In [None]:
# Jupyter Notebook to illustrate the use of only basic Python functionality to solve Simple Linear Regression problem
# We will primarily use lists and we will NOT import any Python packages in this unit !!

# The steps:
#   Define a function to create two lists y, x 
#       by reading their values from a .csv file : 'linear-data-set-for-regression.csv'
#   Define functions to calculate : x_squared_bar, xy_bar, xbar, ybar 
#   and use these functions to calculate regression coefficients a and b 
#   calculate the predicted values ycap = a * x + b
#   calculate the residuals e = y - ycap
#   Calculate SSE and MSE

# To emphasize once again, we will not import any of the external Python libraries or packages in this unit

In [None]:
# We will begin by defining a function to read the y,x data from a text file
#   Input: 
#       filename: name of the file
#   Output:
#       yi, xi: two lists

def read_xy_from_file(filename):
    yi, xi = [], [] # Create two empty lists, to be filled in later in the function

    with open("linear-data-set-for-regression.csv", "r") as file:
        a_line = file.readline() # read the first line, and ignore it.
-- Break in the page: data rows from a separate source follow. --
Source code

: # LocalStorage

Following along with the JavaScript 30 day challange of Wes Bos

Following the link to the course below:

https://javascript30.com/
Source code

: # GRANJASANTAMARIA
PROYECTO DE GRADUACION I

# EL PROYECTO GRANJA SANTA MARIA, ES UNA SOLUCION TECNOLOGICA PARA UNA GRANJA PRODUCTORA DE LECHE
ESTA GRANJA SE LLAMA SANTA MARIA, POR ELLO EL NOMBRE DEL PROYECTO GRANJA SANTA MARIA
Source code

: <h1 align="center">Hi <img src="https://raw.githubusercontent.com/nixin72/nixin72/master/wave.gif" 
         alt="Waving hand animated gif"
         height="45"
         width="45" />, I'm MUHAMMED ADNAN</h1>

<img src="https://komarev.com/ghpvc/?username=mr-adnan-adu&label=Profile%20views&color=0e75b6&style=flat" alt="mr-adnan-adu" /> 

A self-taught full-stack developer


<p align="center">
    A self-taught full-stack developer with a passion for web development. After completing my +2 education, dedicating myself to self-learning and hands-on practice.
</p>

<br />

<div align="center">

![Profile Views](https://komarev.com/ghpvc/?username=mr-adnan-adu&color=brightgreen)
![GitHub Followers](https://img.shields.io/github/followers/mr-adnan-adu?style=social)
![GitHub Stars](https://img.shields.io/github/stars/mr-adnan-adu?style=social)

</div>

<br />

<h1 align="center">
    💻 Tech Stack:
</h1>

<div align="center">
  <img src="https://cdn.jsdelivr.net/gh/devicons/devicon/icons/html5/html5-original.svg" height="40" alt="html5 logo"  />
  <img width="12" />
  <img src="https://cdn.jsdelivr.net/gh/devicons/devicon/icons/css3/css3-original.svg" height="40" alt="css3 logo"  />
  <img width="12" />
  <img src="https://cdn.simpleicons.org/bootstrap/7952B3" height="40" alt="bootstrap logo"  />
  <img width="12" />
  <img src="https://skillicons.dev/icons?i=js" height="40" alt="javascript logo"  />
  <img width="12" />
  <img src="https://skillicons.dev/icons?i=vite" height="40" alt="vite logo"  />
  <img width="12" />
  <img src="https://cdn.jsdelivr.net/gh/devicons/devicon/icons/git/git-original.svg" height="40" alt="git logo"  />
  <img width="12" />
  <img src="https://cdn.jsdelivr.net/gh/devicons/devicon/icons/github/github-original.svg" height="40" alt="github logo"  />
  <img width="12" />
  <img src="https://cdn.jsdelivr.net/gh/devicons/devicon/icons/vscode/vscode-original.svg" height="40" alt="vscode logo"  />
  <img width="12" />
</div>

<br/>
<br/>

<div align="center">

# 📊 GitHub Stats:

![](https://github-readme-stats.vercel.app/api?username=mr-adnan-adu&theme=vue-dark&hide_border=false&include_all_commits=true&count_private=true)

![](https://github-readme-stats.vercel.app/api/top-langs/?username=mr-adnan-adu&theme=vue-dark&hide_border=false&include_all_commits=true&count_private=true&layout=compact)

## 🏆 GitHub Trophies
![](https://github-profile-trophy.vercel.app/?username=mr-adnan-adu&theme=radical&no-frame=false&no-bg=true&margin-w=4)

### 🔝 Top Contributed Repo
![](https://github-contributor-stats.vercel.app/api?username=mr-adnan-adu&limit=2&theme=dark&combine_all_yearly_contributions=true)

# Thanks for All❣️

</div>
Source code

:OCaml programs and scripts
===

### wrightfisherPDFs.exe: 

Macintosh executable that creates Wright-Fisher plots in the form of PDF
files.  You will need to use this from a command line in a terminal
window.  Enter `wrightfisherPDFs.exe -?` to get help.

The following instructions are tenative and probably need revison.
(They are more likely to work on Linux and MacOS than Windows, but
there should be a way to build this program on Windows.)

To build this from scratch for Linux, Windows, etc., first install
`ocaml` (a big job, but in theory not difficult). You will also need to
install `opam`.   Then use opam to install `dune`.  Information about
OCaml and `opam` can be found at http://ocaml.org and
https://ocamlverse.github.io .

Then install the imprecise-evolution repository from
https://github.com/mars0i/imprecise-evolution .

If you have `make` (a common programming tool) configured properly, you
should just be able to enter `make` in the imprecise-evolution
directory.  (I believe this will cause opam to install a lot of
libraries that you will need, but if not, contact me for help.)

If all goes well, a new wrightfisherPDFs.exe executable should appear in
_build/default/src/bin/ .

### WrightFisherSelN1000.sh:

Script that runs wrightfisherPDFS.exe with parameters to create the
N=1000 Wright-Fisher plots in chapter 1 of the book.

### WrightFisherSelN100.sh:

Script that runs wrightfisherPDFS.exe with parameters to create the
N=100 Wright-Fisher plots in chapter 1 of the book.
It is the the header - y, x
        a_line = file.readline() # read the second line and then enter a 'while' loop

        while a_line:           # So long as a line has been successfully read ...
            yt, xt = a_line.strip().split(",")  # strip the line of leading and trailing spaces, if any, and split on the comma
            yi.append(float(yt))                # convert the string to a float and add it to the y list
            xi.append(float(xt))                # convert the string to a float and add it to the x list
            a_line = file.readline()            # read the next line, and re-enter the loop at the top

    # When control comes here, it means that 'a_line' is empty, there was nothing more to read from the file
    return yi, xi

In [None]:
# Use the function defined above to read the data from the file
# Note: Ensure that the data file is in the same directory as this Notebook
y, x = read_xy_from_file("linear-data-set-for-regression.csv")
print(f"Successfully read {len(y)} records from the file")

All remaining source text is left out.